Thursday, February 16, 2017

Building Eylau Battlefield Part 1

Putting the Cold back in Cold Wars, Eylau, a battle during a snow storm. 

We have started construction on our table for our convention game at Cold Wars. This time we are doing the Battle of Eylau. On February 7th and 8th 1807, Napoleon's Grande Armee and the Russian Imperial Army meet in battle at Eylau in East Prussia.

This is my first post, but we started building back in the middle of January. As always we start this process with a trip to Home Depot to get the insulation boards we need. This time Home Depot let us down. They did not have the pink boards we normally get. The did have pink boards, 4x8 but they were scored about halfway through so they could be broken easily. We didn't want that. We wanted the full 4x8 boards. So this time Lowe Home Improvement came to the rescue.


 Here are 3 insulation boards, 4x8, 2 inches thick. We are pretty sure we will be able to get them out of my basement one we add hills, trees and buildings....about 95% sure.

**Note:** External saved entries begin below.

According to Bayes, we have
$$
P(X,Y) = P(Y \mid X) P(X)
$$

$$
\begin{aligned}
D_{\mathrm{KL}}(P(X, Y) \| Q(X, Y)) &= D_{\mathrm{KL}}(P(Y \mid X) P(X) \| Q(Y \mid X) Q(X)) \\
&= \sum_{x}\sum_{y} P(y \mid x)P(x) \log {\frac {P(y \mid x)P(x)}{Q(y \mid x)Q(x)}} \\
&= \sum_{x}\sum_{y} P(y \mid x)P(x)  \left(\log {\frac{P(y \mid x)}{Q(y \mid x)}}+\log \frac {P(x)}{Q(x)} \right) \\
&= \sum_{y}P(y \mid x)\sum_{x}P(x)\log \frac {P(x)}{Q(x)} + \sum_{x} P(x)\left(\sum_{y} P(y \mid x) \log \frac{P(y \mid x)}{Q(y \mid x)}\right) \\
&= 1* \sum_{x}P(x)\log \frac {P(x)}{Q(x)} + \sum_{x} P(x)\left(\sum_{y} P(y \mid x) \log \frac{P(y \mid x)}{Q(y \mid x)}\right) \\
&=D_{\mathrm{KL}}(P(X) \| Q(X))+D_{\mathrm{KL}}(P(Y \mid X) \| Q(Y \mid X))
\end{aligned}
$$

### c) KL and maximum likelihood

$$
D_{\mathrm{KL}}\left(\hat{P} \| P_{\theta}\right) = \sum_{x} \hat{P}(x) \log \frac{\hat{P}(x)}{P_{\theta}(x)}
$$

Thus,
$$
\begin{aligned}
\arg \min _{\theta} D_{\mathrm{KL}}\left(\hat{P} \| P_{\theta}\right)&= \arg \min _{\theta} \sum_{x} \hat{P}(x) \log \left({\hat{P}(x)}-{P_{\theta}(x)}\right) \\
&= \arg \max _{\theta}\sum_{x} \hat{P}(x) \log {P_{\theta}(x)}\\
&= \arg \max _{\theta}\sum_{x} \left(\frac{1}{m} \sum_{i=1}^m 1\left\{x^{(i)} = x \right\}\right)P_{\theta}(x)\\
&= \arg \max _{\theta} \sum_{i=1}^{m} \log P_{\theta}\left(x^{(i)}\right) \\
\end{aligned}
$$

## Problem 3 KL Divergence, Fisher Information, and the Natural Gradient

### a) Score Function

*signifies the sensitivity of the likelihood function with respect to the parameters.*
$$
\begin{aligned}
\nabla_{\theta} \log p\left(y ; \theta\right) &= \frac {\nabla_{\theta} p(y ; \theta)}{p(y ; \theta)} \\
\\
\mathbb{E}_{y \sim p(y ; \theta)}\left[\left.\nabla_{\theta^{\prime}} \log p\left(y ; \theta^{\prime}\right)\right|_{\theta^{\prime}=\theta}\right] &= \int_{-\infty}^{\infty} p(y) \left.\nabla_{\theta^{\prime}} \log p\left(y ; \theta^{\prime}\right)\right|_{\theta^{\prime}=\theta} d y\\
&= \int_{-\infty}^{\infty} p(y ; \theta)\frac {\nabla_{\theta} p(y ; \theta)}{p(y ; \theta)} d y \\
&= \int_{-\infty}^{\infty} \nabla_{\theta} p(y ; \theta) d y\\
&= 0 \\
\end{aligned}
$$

We will cut 2 feet of each board to give us 3 boards of 4x6 for a table size of 6x12


 Normally I just have 5x8 table set up in the basement for playing. But since we are in build mode, I bring out the extra section, for the extra 4 feet in length. The table hangs off a foot on the sides during the build. I don't have room for a 6 foot wide table.


This book is awesome. It's just maps of Napoleon's campaigns and battles.


It has campaign maps in the lead up to the battle and detailed maps of each of the battles. This is our go to map for the battle.


The boards are cut and we are ready to roll


As in past builds we use colored glass beads to lay out terrain features we want to represent on the table. Rivers, roads, towns, forests, hills etc. Using the beads allows us to shift the placement of terrain till we feel we have a fairly accurate representation of the battle.


 Once we have the placement down, we will outline terrain features in sharpie onto the foam boards.


  
This pic is a little blurry but you can see the lines drawn.


 We have started carving in the rivers and lakes using a Dremel tool with a router attachment. The router allows us to control the depth of the carve and good hand control for following the rivers.


We still havn't found a dremel bit we like for this. The one we used this time, melted one edge of the rivers. Later when we need to sand a bank into the rivers this is a pain in the ass. The melted foam is hard as a rock.


 We made a big improvement on carving the hills on this build. My wife brought home lots of office stuff her company was throwning out. I got 4 boxes of overhead projector clear sheets. So we lay down the sheets, trace the hill outline on the sheet. Then placing the sheet on a piece of foam, we use a needle to punch thru an outline onto the foam that will be cut. Using a scroll saw, we cut out the hills very quickly.


 Hills getting cut and laid out.


Scroll saw on the right. For a rough cut it's a lot quicker than the Proxxon Foam cutter on the left.


Once the hills are cut to shape, they need to be beveled. We use a Stanley Snap Off Knife. The long blade allows big beveled cuts on the foam. We want to cut as much away as we can, so we have less to sand down with the power sander.


Here we are, ready for sanding. 

That's all for now, more to come...

2 comments:

Springinsfeld said...

A fascinating post. I look forward to seeing the finished battlefield.

Carlo said...

Brilliant looking board - now to catch up with the rest.